As the book goes on and on, Natalie does realize – very slowly – that Hollberg is exerting subtle mental torture on Dorm on his visits and trying to manipulate her as well. Gradually abandoning her friends, she begins to feel obliged to protect her client from his abuser and starts fearing Hollberg. She can’t distinguish whether the many stories he tells about Dorm’s stalking and its effects are true or just fictional “luminous detail”, as her ex-boyfriend puts it. Natalie decides to stand up to him, telling bizarre stories back and encouraging Dorm to be less submissive. 

Things come to a head after about 900 pages in a sudden burst of drama followed by a great epilogue, so as I've said before you really have to be into Setz's whole world to keep going. But it is worth it.
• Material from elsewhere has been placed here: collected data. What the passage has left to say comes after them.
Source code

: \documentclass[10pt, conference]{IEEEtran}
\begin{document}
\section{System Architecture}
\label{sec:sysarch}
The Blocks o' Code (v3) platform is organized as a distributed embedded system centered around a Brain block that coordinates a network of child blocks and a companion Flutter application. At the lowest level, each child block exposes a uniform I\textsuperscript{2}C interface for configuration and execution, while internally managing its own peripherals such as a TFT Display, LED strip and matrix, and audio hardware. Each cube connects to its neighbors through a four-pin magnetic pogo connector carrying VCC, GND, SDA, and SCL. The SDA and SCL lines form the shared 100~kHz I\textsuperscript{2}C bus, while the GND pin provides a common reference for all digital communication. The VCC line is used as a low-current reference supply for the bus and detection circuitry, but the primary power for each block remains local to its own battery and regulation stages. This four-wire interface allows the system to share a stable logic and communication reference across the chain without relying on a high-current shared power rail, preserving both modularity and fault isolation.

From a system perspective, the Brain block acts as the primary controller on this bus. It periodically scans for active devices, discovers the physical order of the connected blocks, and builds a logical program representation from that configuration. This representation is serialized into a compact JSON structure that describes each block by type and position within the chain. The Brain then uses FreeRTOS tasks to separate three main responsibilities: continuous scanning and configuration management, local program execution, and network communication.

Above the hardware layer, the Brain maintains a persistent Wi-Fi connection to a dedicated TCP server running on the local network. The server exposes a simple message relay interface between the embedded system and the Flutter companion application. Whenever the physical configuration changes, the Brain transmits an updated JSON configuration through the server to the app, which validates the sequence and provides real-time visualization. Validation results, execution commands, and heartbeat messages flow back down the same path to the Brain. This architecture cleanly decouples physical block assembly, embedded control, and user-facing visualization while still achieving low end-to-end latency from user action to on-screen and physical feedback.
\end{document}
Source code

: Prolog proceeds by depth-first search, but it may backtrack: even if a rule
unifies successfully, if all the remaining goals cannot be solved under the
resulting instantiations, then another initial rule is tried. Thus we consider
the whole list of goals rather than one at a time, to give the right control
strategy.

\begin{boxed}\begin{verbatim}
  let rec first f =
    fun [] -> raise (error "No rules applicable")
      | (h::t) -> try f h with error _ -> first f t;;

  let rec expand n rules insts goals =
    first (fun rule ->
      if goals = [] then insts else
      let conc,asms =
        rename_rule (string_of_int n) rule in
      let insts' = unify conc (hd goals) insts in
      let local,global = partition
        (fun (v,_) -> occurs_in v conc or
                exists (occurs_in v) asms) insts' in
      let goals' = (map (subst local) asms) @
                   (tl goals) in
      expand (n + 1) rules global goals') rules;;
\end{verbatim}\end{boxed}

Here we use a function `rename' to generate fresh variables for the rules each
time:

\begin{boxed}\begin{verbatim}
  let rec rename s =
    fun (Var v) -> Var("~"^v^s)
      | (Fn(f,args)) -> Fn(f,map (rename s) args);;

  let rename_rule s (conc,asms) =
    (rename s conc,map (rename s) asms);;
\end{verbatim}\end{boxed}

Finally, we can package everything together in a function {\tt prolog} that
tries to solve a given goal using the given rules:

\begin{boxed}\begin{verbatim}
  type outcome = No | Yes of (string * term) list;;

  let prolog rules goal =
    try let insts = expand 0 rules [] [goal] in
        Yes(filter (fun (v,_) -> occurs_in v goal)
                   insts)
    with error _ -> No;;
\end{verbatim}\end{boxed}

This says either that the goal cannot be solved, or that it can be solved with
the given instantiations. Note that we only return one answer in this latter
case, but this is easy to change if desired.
Unusually for German-language fiction at least, he gives us a lot of detail about working life in a home for people with disabilities. There are many, many scenes in which the staff interact with their clients, making breakfast, playing darts, doing arts and crafts, solving personal hygiene problems. One of Natalie’s clients, Mike, for instance, sustained brain damage in an accident and is very anxious about seeing his wife and children. When Natalie arrives at work late one day after Mario has been brutally attacked – perhaps by Hollberg? – Mike’s wife has gained access to his apartment. She is appalled by what she sees there: the walls are covered in shocking drawings. Although we’re never told exactly what they depict, it becomes clear to us that the wife is part of them in some way. She demands he leaves the home, where he is stable and happy. Desperate, Natalie calls Hollberg for advice on how to deal with the wife. He tells her how to manipulate the woman, which works, but leaves Natalie in his debt. It’s a good solution for Mike but not for Natalie and her other client, Dorm, who is gradually going wild with jealousy over the relationship he imagines between his carer and the object of all his affections. 

Setz’s writing itself is fairly straightforward and very readable. What marks it out as his own is the wealth of thoughts and ideas he builds into his narrative. Natalie loves bizarre stories and facts and one reason the book is so long is because hundreds of them are included in the novel. From invisible mice as posture aids – watch this fabulous video narrated, I think, by Setz himself – to empty spots in computer game universes to the comfort of live TV broadcasts, Setz provides an almost constant stream of distraction throughout, similarly to Indigo (tr. Ross Benjamin) but actually more accessible, I found. He also manages to build tension, incredibly slowly but surely, over 1000 pages, until we readers become as obsessed as Natalie. I really enjoyed immersing myself in her world, and the slightly skewed world Setz has built around her. If you have enough time on your hands, I recommend you try it too.